WHAT YOU WILL DO:
Your answer should be one number: how many lines of the records hold the string "list".

[RECORDS TO PROCESS Boundary: Start]

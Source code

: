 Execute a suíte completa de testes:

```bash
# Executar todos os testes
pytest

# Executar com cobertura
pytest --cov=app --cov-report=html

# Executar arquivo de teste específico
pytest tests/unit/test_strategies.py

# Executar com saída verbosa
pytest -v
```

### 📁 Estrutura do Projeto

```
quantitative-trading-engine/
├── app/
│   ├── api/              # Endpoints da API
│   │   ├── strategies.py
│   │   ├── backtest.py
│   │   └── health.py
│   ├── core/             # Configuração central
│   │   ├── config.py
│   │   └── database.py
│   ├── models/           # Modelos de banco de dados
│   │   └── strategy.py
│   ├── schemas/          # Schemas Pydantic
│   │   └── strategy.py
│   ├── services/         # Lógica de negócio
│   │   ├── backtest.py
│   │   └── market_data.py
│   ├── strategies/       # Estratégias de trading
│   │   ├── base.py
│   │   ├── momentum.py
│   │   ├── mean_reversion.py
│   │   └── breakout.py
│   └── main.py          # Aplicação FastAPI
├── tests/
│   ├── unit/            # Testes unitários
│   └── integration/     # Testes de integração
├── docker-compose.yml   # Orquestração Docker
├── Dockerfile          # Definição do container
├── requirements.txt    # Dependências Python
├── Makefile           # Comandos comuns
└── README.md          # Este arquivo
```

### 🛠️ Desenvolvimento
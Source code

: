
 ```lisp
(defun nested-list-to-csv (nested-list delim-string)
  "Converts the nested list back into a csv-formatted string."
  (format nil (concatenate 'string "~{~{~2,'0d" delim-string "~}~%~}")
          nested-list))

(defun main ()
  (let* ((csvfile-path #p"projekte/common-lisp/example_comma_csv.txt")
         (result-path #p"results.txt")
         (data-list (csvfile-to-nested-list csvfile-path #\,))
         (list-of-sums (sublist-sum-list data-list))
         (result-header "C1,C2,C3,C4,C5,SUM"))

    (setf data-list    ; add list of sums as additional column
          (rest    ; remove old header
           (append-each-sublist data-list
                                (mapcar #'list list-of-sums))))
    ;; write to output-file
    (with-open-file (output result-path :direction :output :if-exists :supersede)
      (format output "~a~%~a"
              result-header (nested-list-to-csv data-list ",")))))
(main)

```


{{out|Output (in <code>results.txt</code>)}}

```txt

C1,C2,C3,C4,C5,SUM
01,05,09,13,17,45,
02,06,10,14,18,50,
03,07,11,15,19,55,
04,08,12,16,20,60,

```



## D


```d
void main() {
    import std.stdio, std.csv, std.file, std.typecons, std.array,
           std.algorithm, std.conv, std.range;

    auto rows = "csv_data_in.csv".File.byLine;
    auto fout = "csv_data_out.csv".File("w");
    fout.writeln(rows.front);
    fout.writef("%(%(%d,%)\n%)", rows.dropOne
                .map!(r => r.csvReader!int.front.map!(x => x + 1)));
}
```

[RECORDS TO PROCESS Boundary: End]

ANSWER TO THE PROBLEM:
9